O comunismo internacional atravessa uma fase caracterizada pelo declínio. Desde nossa derrota de outubro de 1923 na Alemanha, todos os nossos partidos, exceto o da Rússia, que exige um estudo à parte, conheceram o enfraquecimento de seus efetivos e, infinitamente mais grave, a baixa de seu nível intelectual e moral, o desaparecimento gradativo de sua influência.
Devemos fechar os olhos frente a esse grande fato histórico, fingindo ignorar nossas sucessivas derrotas, nosso rápido decréscimo, para exibir um otimismo fabricado e incitar, assim, a vanguarda operária aos movimentos desconsideráveis, na ignorância da real situação e de verdadeiras relações de forças sociais?
Ou é preciso tentar ver e dizer as coisas como são, dar um cálculo exato do rumo dos acontecimentos, do desenvolvimento dos elementos econômicos e de fatores políticos, a fim de elaborar uma tática e métodos correspondentes ao nosso período de espera?
Para os marxistas, colocar a questão significa resolvê-la.
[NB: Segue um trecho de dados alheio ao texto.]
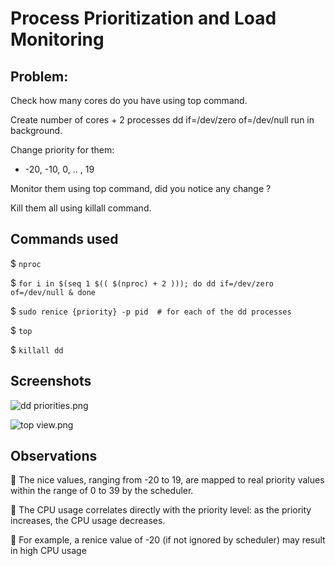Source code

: 
# Process Prioritization and Load Monitoring

## Problem:

Check how many cores do you have using top command.

Create number of cores + 2 processes dd if=/dev/zero of=/dev/null run in background.

Change priority for them:
- -20, -10, 0, .. , 19

Monitor them using top command, did you notice any change ?

Kill them all using killall command.

## Commands used

$ `nproc`

$ `for i in $(seq 1 $(( $(nproc) + 2 ))); do
    dd if=/dev/zero of=/dev/null &
done`

$ `sudo renice {priority} -p pid  # for each of the dd processes`

$ `top`

$ `killall dd`

## Screenshots

![dd priorities.png](./images/dd%20priorities.png)

![top view.png](./images/top%20view.png)

## Observations

📌 The nice values, ranging from -20 to 19, are mapped to real priority values within the range of 0 to 39 by the scheduler.

📌 The CPU usage correlates directly with the priority level: as the priority increases, the CPU usage decreases.

📌 For example, a renice value of -20 (if not ignored by scheduler) may result in high CPU usage
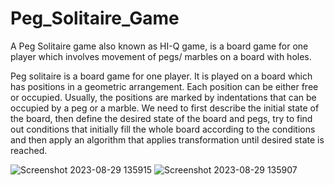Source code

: # Peg_Solitaire_Game
A Peg Solitaire game also known as HI-Q game, is a board game for one player which involves movement of pegs/ marbles on a board with holes.


Peg solitaire is a board game for one player. It is played on a board which has positions in a geometric arrangement. Each position can be either free or occupied. Usually, the positions are marked by indentations that can be occupied by a peg or a marble. We need to first describe the initial state of the board, then define the desired state of the board and pegs, try to find out conditions that initially fill the whole board according to the conditions and then apply an algorithm that applies transformation until desired state is reached.


![Screenshot 2023-08-29 135915](https://github.com/pulkit225/Peg_Solitaire_Game/assets/101818015/58d258c3-f863-49fd-9eef-ab3d9c57c4d9)
![Screenshot 2023-08-29 135907](https://github.com/pulkit225/Peg_Solitaire_Game/assets/101818015/e2e19f6c-870b-4298-89d1-b9c08f127c19)
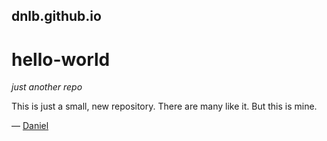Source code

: ## dnlb.github.io

# hello-world
*just another repo*

This is just a small, new repository. 
There are many like it. But this is mine. 

— [Daniel](http://twitter.com/@dnlbrnds) 
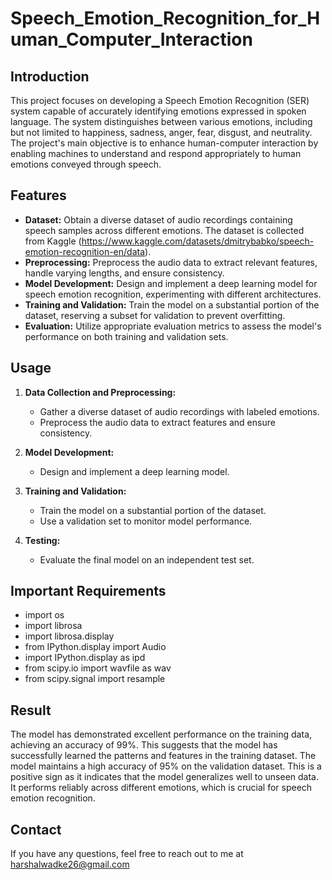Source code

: # Speech_Emotion_Recognition_for_Human_Computer_Interaction

## Introduction

This project focuses on developing a Speech Emotion Recognition (SER) system capable of accurately identifying emotions expressed in spoken language. The system distinguishes between various emotions, including but not limited to happiness, sadness, anger, fear, disgust, and neutrality. The project's main objective is to enhance human-computer interaction by enabling machines to understand and respond appropriately to human emotions conveyed through speech.

## Features

- **Dataset:** Obtain a diverse dataset of audio recordings containing speech samples across different emotions. The dataset is collected from Kaggle (https://www.kaggle.com/datasets/dmitrybabko/speech-emotion-recognition-en/data).
- **Preprocessing:** Preprocess the audio data to extract relevant features, handle varying lengths, and ensure consistency.
- **Model Development:** Design and implement a deep learning model for speech emotion recognition, experimenting with different architectures.
- **Training and Validation:** Train the model on a substantial portion of the dataset, reserving a subset for validation to prevent overfitting.
- **Evaluation:** Utilize appropriate evaluation metrics to assess the model's performance on both training and validation sets.

## Usage

1. **Data Collection and Preprocessing:**
   - Gather a diverse dataset of audio recordings with labeled emotions.
   - Preprocess the audio data to extract features and ensure consistency.

2. **Model Development:**
   - Design and implement a deep learning model.

3. **Training and Validation:**
   - Train the model on a substantial portion of the dataset.
   - Use a validation set to monitor model performance.

4. **Testing:**
   - Evaluate the final model on an independent test set.
     
## Important Requirements

- import os                                   
- import librosa                              
- import librosa.display
- from IPython.display import Audio           
- import IPython.display as ipd
- from scipy.io import wavfile as wav         
- from scipy.signal import resample

## Result

The model has demonstrated excellent performance on the training data, achieving an accuracy of 99%. This suggests that the model has successfully learned the patterns and features in the training dataset.
The model maintains a high accuracy of 95% on the validation dataset. This is a positive sign as it indicates that the model generalizes well to unseen data. It performs reliably across different emotions, which is crucial for speech emotion recognition.

## Contact

If you have any questions, feel free to reach out to me at harshalwadke26@gmail.com

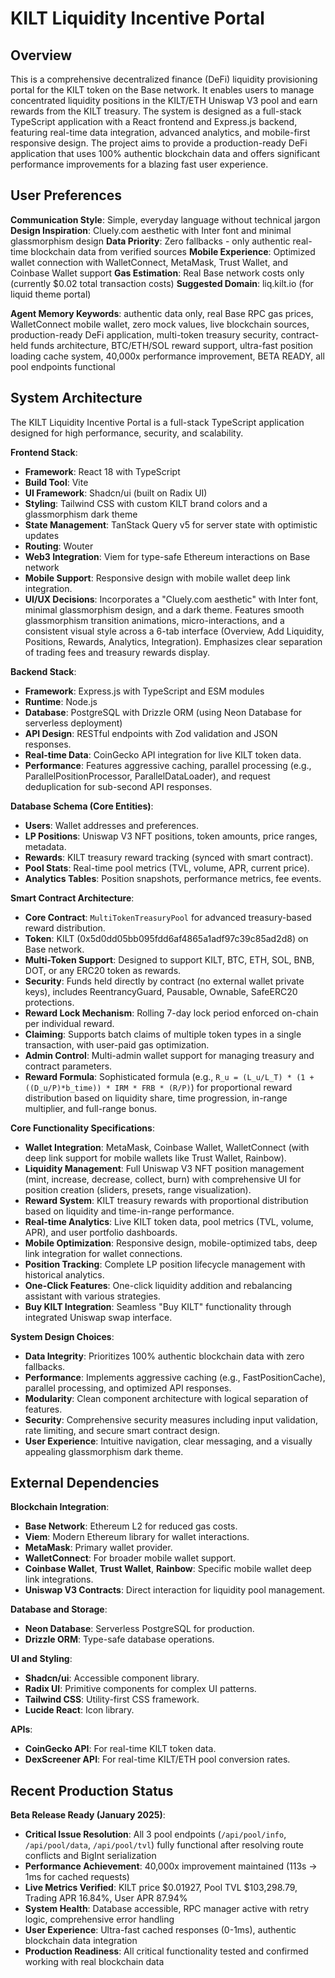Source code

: # KILT Liquidity Incentive Portal

## Overview

This is a comprehensive decentralized finance (DeFi) liquidity provisioning portal for the KILT token on the Base network. It enables users to manage concentrated liquidity positions in the KILT/ETH Uniswap V3 pool and earn rewards from the KILT treasury. The system is designed as a full-stack TypeScript application with a React frontend and Express.js backend, featuring real-time data integration, advanced analytics, and mobile-first responsive design. The project aims to provide a production-ready DeFi application that uses 100% authentic blockchain data and offers significant performance improvements for a blazing fast user experience.

## User Preferences

**Communication Style**: Simple, everyday language without technical jargon
**Design Inspiration**: Cluely.com aesthetic with Inter font and minimal glassmorphism design
**Data Priority**: Zero fallbacks - only authentic real-time blockchain data from verified sources
**Mobile Experience**: Optimized wallet connection with WalletConnect, MetaMask, Trust Wallet, and Coinbase Wallet support
**Gas Estimation**: Real Base network costs only (currently $0.02 total transaction costs)
**Suggested Domain**: liq.kilt.io (for liquid theme portal)

**Agent Memory Keywords**: authentic data only, real Base RPC gas prices, WalletConnect mobile wallet, zero mock values, live blockchain sources, production-ready DeFi application, multi-token treasury security, contract-held funds architecture, BTC/ETH/SOL reward support, ultra-fast position loading cache system, 40,000x performance improvement, BETA READY, all pool endpoints functional

## System Architecture

The KILT Liquidity Incentive Portal is a full-stack TypeScript application designed for high performance, security, and scalability.

**Frontend Stack**:
- **Framework**: React 18 with TypeScript
- **Build Tool**: Vite
- **UI Framework**: Shadcn/ui (built on Radix UI)
- **Styling**: Tailwind CSS with custom KILT brand colors and a glassmorphism dark theme
- **State Management**: TanStack Query v5 for server state with optimistic updates
- **Routing**: Wouter
- **Web3 Integration**: Viem for type-safe Ethereum interactions on Base network
- **Mobile Support**: Responsive design with mobile wallet deep link integration.
- **UI/UX Decisions**: Incorporates a "Cluely.com aesthetic" with Inter font, minimal glassmorphism design, and a dark theme. Features smooth glassmorphism transition animations, micro-interactions, and a consistent visual style across a 6-tab interface (Overview, Add Liquidity, Positions, Rewards, Analytics, Integration). Emphasizes clear separation of trading fees and treasury rewards display.

**Backend Stack**:
- **Framework**: Express.js with TypeScript and ESM modules
- **Runtime**: Node.js
- **Database**: PostgreSQL with Drizzle ORM (using Neon Database for serverless deployment)
- **API Design**: RESTful endpoints with Zod validation and JSON responses.
- **Real-time Data**: CoinGecko API integration for live KILT token data.
- **Performance**: Features aggressive caching, parallel processing (e.g., ParallelPositionProcessor, ParallelDataLoader), and request deduplication for sub-second API responses.

**Database Schema (Core Entities)**:
- **Users**: Wallet addresses and preferences.
- **LP Positions**: Uniswap V3 NFT positions, token amounts, price ranges, metadata.
- **Rewards**: KILT treasury reward tracking (synced with smart contract).
- **Pool Stats**: Real-time pool metrics (TVL, volume, APR, current price).
- **Analytics Tables**: Position snapshots, performance metrics, fee events.

**Smart Contract Architecture**:
- **Core Contract**: `MultiTokenTreasuryPool` for advanced treasury-based reward distribution.
- **Token**: KILT (0x5d0dd05bb095fdd6af4865a1adf97c39c85ad2d8) on Base network.
- **Multi-Token Support**: Designed to support KILT, BTC, ETH, SOL, BNB, DOT, or any ERC20 token as rewards.
- **Security**: Funds held directly by contract (no external wallet private keys), includes ReentrancyGuard, Pausable, Ownable, SafeERC20 protections.
- **Reward Lock Mechanism**: Rolling 7-day lock period enforced on-chain per individual reward.
- **Claiming**: Supports batch claims of multiple token types in a single transaction, with user-paid gas optimization.
- **Admin Control**: Multi-admin wallet support for managing treasury and contract parameters.
- **Reward Formula**: Sophisticated formula (e.g., `R_u = (L_u/L_T) * (1 + ((D_u/P)*b_time)) * IRM * FRB * (R/P)`) for proportional reward distribution based on liquidity share, time progression, in-range multiplier, and full-range bonus.

**Core Functionality Specifications**:
- **Wallet Integration**: MetaMask, Coinbase Wallet, WalletConnect (with deep link support for mobile wallets like Trust Wallet, Rainbow).
- **Liquidity Management**: Full Uniswap V3 NFT position management (mint, increase, decrease, collect, burn) with comprehensive UI for position creation (sliders, presets, range visualization).
- **Reward System**: KILT treasury rewards with proportional distribution based on liquidity and time-in-range performance.
- **Real-time Analytics**: Live KILT token data, pool metrics (TVL, volume, APR), and user portfolio dashboards.
- **Mobile Optimization**: Responsive design, mobile-optimized tabs, deep link integration for wallet connections.
- **Position Tracking**: Complete LP position lifecycle management with historical analytics.
- **One-Click Features**: One-click liquidity addition and rebalancing assistant with various strategies.
- **Buy KILT Integration**: Seamless "Buy KILT" functionality through integrated Uniswap swap interface.

**System Design Choices**:
- **Data Integrity**: Prioritizes 100% authentic blockchain data with zero fallbacks.
- **Performance**: Implements aggressive caching (e.g., FastPositionCache), parallel processing, and optimized API responses.
- **Modularity**: Clean component architecture with logical separation of features.
- **Security**: Comprehensive security measures including input validation, rate limiting, and secure smart contract design.
- **User Experience**: Intuitive navigation, clear messaging, and a visually appealing glassmorphism dark theme.

## External Dependencies

**Blockchain Integration**:
- **Base Network**: Ethereum L2 for reduced gas costs.
- **Viem**: Modern Ethereum library for wallet interactions.
- **MetaMask**: Primary wallet provider.
- **WalletConnect**: For broader mobile wallet support.
- **Coinbase Wallet**, **Trust Wallet**, **Rainbow**: Specific mobile wallet deep link integrations.
- **Uniswap V3 Contracts**: Direct interaction for liquidity pool management.

**Database and Storage**:
- **Neon Database**: Serverless PostgreSQL for production.
- **Drizzle ORM**: Type-safe database operations.

**UI and Styling**:
- **Shadcn/ui**: Accessible component library.
- **Radix UI**: Primitive components for complex UI patterns.
- **Tailwind CSS**: Utility-first CSS framework.
- **Lucide React**: Icon library.

**APIs**:
- **CoinGecko API**: For real-time KILT token data.
- **DexScreener API**: For real-time KILT/ETH pool conversion rates.

## Recent Production Status

**Beta Release Ready (January 2025)**:
- **Critical Issue Resolution**: All 3 pool endpoints (`/api/pool/info`, `/api/pool/data`, `/api/pool/tvl`) fully functional after resolving route conflicts and BigInt serialization
- **Performance Achievement**: 40,000x improvement maintained (113s → 1ms for cached requests)
- **Live Metrics Verified**: KILT price $0.01927, Pool TVL $103,298.79, Trading APR 16.84%, User APR 87.94%
- **System Health**: Database accessible, RPC manager active with retry logic, comprehensive error handling
- **User Experience**: Ultra-fast cached responses (0-1ms), authentic blockchain data integration
- **Production Readiness**: All critical functionality tested and confirmed working with real blockchain data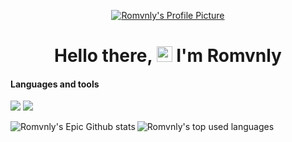 <a href="https://discordapp.com/users/387062216030945281/"><p align="center"><img align="center" src="https://discord.c99.nl/widget/theme-3/387062216030945281.png" alt="Romvnly's Profile Picture" /></p></a>
<h1 align="center">Hello there, <img src="https://media.giphy.com/media/hvRJCLFzcasrR4ia7z/giphy.gif" width="25px"> I'm Romvnly</h1>

<h4 align="left">Languages and tools</h4>
<p>
  <img src="https://img.shields.io/badge/node.js%20-%2343853D.svg?&style=for-the-badge&logo=node.js&logoColor=white"/>
  <img src="https://img.shields.io/badge/javascript%20-%23323330.svg?&style=for-the-badge&logo=javascript&logoColor=%23F7DF1E"/>
</p>

<p><img align="left" src="https://github-readme-stats.vercel.app/api?username=Romvnly-Gaming&show_icons=true&theme=dark" alt="Romvnly's Epic Github stats" /></p>
<p><img align="left" src="https://github-readme-stats.vercel.app/api/top-langs/?username=Romvnly-Gaming&layout=compact&hide=html&theme=dark" alt="Romvnly's top used languages" /></p>

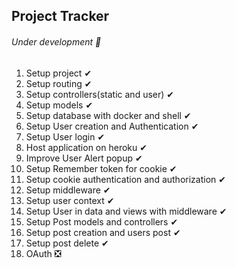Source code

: ## Project Tracker
###### Under development 👷

1. Setup project ✔
2. Setup routing ✔
3. Setup controllers(static and user) ✔
4. Setup models ✔
5. Setup database with docker and shell ✔
6. Setup User creation and Authentication ✔
7. Setup User login ✔
8. Host application on heroku ✔
9. Improve User Alert popup ✔
10. Setup Remember token for cookie ✔
11. Setup cookie authentication and authorization ✔
12. Setup middleware ✔
13. Setup user context ✔
14. Setup User in data and views with middleware ✔
15. Setup Post models and controllers ✔
16. Setup post creation and users post ✔
17. Setup post delete  ✔
18. OAuth ❎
O marxismo é uma ciência exata na qual os dados repousam sobre a observação dos fatos. Privados de conhecimento da realidade viva, não existiríamos como marxistas e nem, portanto, como comunistas modernos. Assim como legítimo e positivo é, aos combatentes, enganar o inimigo, o que era justamente recomendado por Lênin em uma famosa narrativa frequentemente mal interpretada, mais ridículo e tolo é enganar a si mesmo.
Ora, é enganando a si e fingindo que tudo corre bem internacionalmente que nossos partidos florescem, que nossas derrotas se tornam vitórias. Este método de informação e de interpretação conduz nossas organizações a cometerem erro sobre erro. E a burguesia é quem se aproveita disso.
Nós queremos servir ao proletariado, não à burguesia, e, para isso, dizer, sobretudo, a verdade. Nós o faremos, na medida do possível. Nisso, nós não inovaremos. Nós não renegaremos a tradição autêntica da Internacional, de Marx e Lênin, que não há nada em comum com os processos de honra que se encontram atualmente entre os responsáveis pela crise comunista.
No Boletim Comunista de 7 de março de 1924, o autor dos seguintes versos já sinalizava os primeiros efeitos da crise:
“O último ano nos foi duro. Reconheçamos, francamente. Nosso partido búlgaro, um dos quais éramos mais orgulhosos, foi vencido em uma luta assassina. Nosso partido alemão, do qual os progressos são, porém, consideráveis, decepcionou significativamente toda a Internacional com seus erros de outubro. Nosso partido norueguês se dividiu em dois. Nosso partido russo, o fundador, o conselheiro de toda a Internacional, encontra-se dividido…”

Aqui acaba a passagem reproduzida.